When Mariátegui returned to Peru in 1923, he found that a new radical movement had developed. The young student leader Victor Raul Haya de la Torre had founded the González Prada Popular University (UPGP), named after Peru’s most famous radical writer, and the magazine Claridad (Clarity). At the same time, the workers and peasants had joined together to create a United Front of Manual and Intellectual Workers. When in 1924 Haya de la Torre was expelled from Peru for his political activities, Mariátegui assumed the editorship of Claridad. Still under the political leadership of Haya de la Torre, who remained in exile in Mexico and then Europe, the United Front of Intellectual Workers changed its name to La Alianza Popular Revolucionaria Americana (The American Revolutionary People’s Alliance—APRA). Mariátegui became a member of the APRA, then still an alliance or coalition and not yet a political party.
Yet Mariátegui was already moving in his own direction. In 1926 Mariategui founded his magazine Amauta, an Inca word meaning "wiseman," with the intention of applying Marxist theory to Peruvian and Latin American problems. Just a year later, on May 1, 1927, he helped to found the Peruvian labor federation, Confederación General de Trabajadores (CGT), and on November 10, 1928 began the publication of the workers’ newspaper Trabajo (Labor). Mariátegui’s socialist orientation and Haya de la Torre’s multiclass populist movement were incompatible, and by May of 1928 they had broken off political relations. On September 16, 1928 Mariátegui founded the Socialist Party of Peru, which immediately affiliated with the Communist or Third International. Under Mariátegui’s leadership, until his death in 1930, the Socialist Party of Peru represented a critical and independent party within the Communist International, and one that resisted the International’s new Stalinist leadership.

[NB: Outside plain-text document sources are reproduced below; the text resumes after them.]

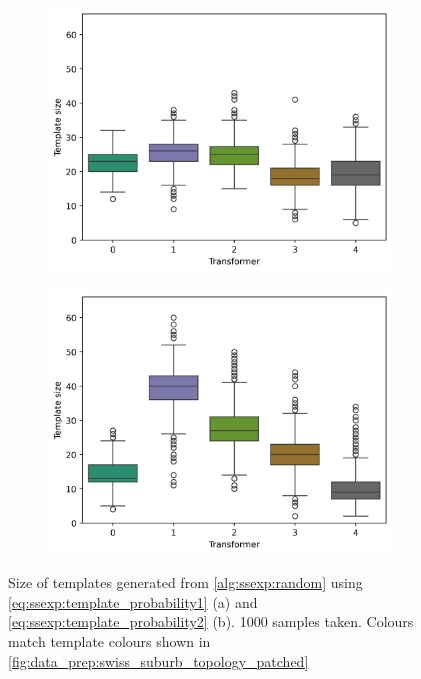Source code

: \begin{figure}[H]
    \begin{subfigure}{.5\textwidth}
      \centering
      \includegraphics[width=\linewidth]{img/switchstate_exploring/swiss_suburb/random_switchstate_distribution_tempalte_p.png}
      \caption{}
      \label{fig:ssexp:switchstate_sampels_trafo_p}
    \end{subfigure}%
    \begin{subfigure}{.5\textwidth}
      \centering
      \includegraphics[width=\linewidth]{img/switchstate_exploring/swiss_suburb/random_switchstate_distribution_choice_p.png}
      \caption{}
      \label{fig:ssexp:switchstate_sampels_choice_p}
    \end{subfigure}
    \caption{
        Size of templates generated from \autoref{alg:ssexp:random}
        using \autoref{eq:ssexp:template_probability1} (a) 
        and \autoref{eq:ssexp:template_probability2} (b).
        1000 samples taken. Colours match template colours shown in
        \autoref{fig:data_prep:swiss_suburb_topology_patched}
    }
    \label{fig:ssexp:switchstate_sampels}
\end{figure}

After he returned from Europe to Peru, Mariátegui turned his Marxist analytical tools to the analysis of his homeland’s economic, social, and political conditions. He rejected his contemporaries’ arguments that the "Indian problem" was principally a racial or an ethical problem—arguing that it was principally an economic problem. As a Marxist his method was fundamentally historical and structural, tracing in his essays and books—most importantly in his Seven Essays Interpreting Peruvian Reality—the economic and social transformation of his homeland. The pre-Colombian Inca communism, he argued, had been a more viable and successful civilization than the Spanish conquerors’ feudalism. Inca society had supported a population of ten million in relative prosperity while the Spaniards reduced the country to one million living in misery.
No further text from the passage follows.